I came accross the new local charity, BirthWise, and got in touch. I became more informed and empowered about my decisions surrounding pregnancy and birth. I educated myself, I took control in this pregnancy, as the loss of control and feeling that decisions were not mine was were my trauma came from in my previous pregnancy and birth.
One of the most empowering things I did during this pregnancy was hiring a doula. This gave me the emotional support I needed and she was also a great advocate for me when I needed it and a great source of information regarding what my options were and how I could achieve them. With all the information and support I now had I planned for a homebirth as I felt that this would be the most relaxed and least trauma inducing experience for me and my baby.
I also returned for follow up session with Anne Marie at Birth Afterthoughts, to ensure that I had fully dealt with my previous birth trauma and wasn’t allowing that to carry over and impact this new birth experience.

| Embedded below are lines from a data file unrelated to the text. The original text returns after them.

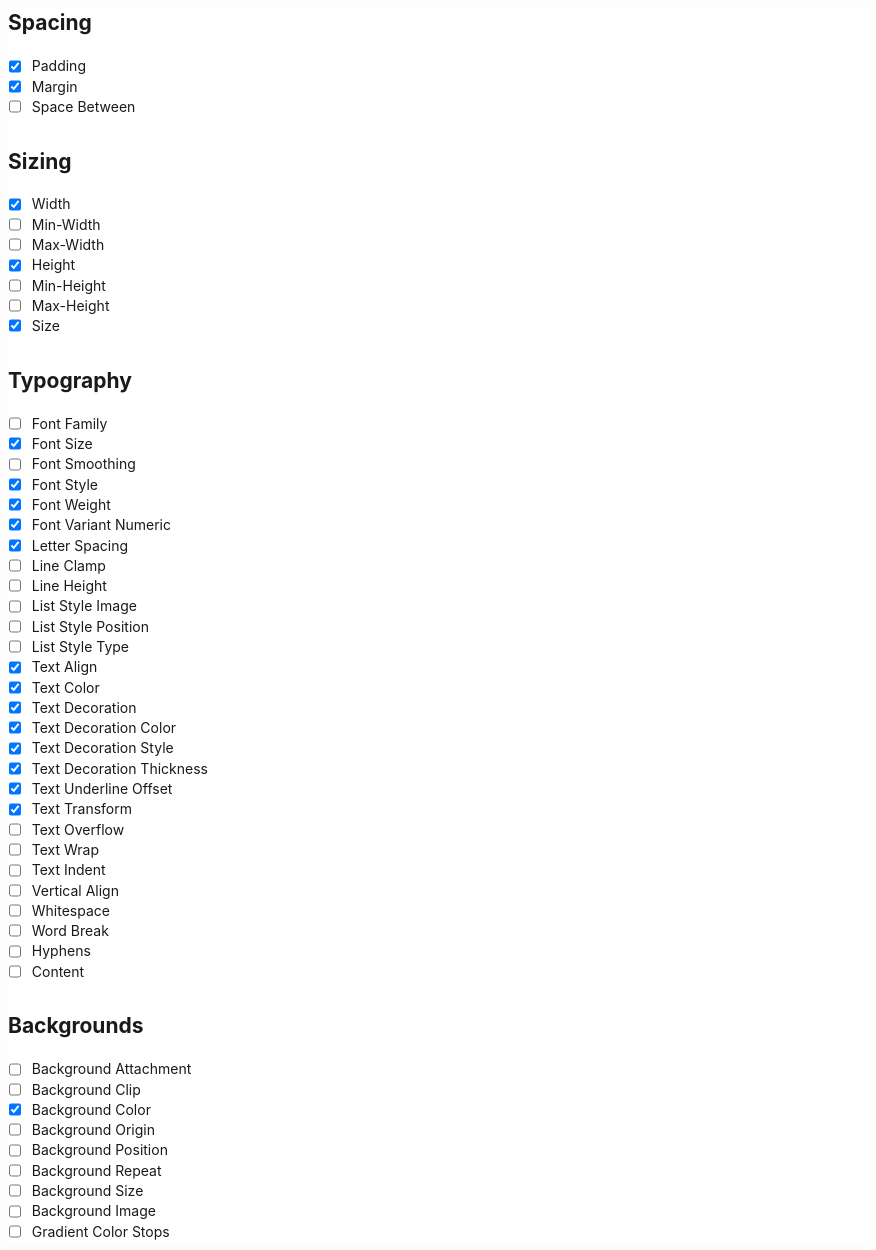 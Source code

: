 ## Spacing
- [x] Padding
- [x] Margin
- [ ] Space Between

## Sizing
- [x] Width
- [ ] Min-Width
- [ ] Max-Width
- [x] Height
- [ ] Min-Height
- [ ] Max-Height
- [x] Size

## Typography
- [ ] Font Family
- [x] Font Size
- [ ] Font Smoothing
- [x] Font Style
- [x] Font Weight
- [x] Font Variant Numeric
- [x] Letter Spacing
- [ ] Line Clamp
- [ ] Line Height
- [ ] List Style Image
- [ ] List Style Position
- [ ] List Style Type
- [x] Text Align
- [x] Text Color
- [x] Text Decoration
- [x] Text Decoration Color
- [x] Text Decoration Style
- [x] Text Decoration Thickness
- [x] Text Underline Offset
- [x] Text Transform
- [ ] Text Overflow
- [ ] Text Wrap
- [ ] Text Indent
- [ ] Vertical Align
- [ ] Whitespace
- [ ] Word Break
- [ ] Hyphens
- [ ] Content

## Backgrounds
- [ ] Background Attachment
- [ ] Background Clip
- [x] Background Color
- [ ] Background Origin
- [ ] Background Position
- [ ] Background Repeat
- [ ] Background Size
- [ ] Background Image
- [ ] Gradient Color Stops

I hoped my second birth would be healing. I hoped for the polar opposite to my first son’s theatre birth. I wanted it to be natural, calm and beautiful. That wasn’t to be however and my second son was born by emergency c-section. The difference this time was that I felt totally in control. It was my call. I was supported in MY decision.
This emergency section was healing in a way, but I still grieved for my ideal birth. I had made so many birth plans to make sure I was in control and supported no matter what turn things took. I grieved for plans A, B and C. I was overall much better mentally than I had imagined I would be given the scenario, but there was no denying I took a bit of a dip, especially when I was surrounded by all the homebirth kit when I returned from hospital.
Damage Limitation (Healing again)
Because I was concerned that this might happen I had things in place and acted quickly to limit the effects on me and in turn my baby.
◦ I returned again to Birth Afterthoughts and rewind therapy for the second birth and a mop up of hangover from first birth.
◦ I once again spoke with Seána McCoy Talbot as a BirthWise representative to discuss things and how I felt about what had happened.
◦ I find writing therapeutic, so I wrote a lot about how I was feeling and that’s helped me a lot.
◦ I had a postnatal doula to help with household chores when they felt too much, but also to talk things over with. We also did an amazing “Reclaiming Birth Ritual” at home with me and baby in the pool.
◦ I have been super honest (some might say too honest, but I don’t care as I’m doing what I have to to make sure I’m ok for my 2 children!) with everyone about how I am feeling, my doula, my GP, my health visitor, my husband, my friends.
◦ I read my birth affirmations daily and practice self care as much as I can. I check in with myself and others when I’m having a down day.
Where am I now?
I’d say I am very much still on a healing journey, but I am in a much better place. I am enjoying my 2 boys and my relationship with my husband so much more. Yes, I still get days where things are overwhelming, but more in a ‘normal’ way if there is such a thing!
I am even finding the time to do other things which give me joy. I have been doing lots of volunteering, with BirthWise, The Sling and Nappy Library, and We Are Pangs. We are Pangs is a local mental health charity for parents, and I have recently completed training which allows me to become a peer supporter. I am actually running weekly peer support sessions and using my experience to help others. What a turn around!
I’m still on my journey of personal development, but I am now excited for what the future holds. I’m looking forward to my future!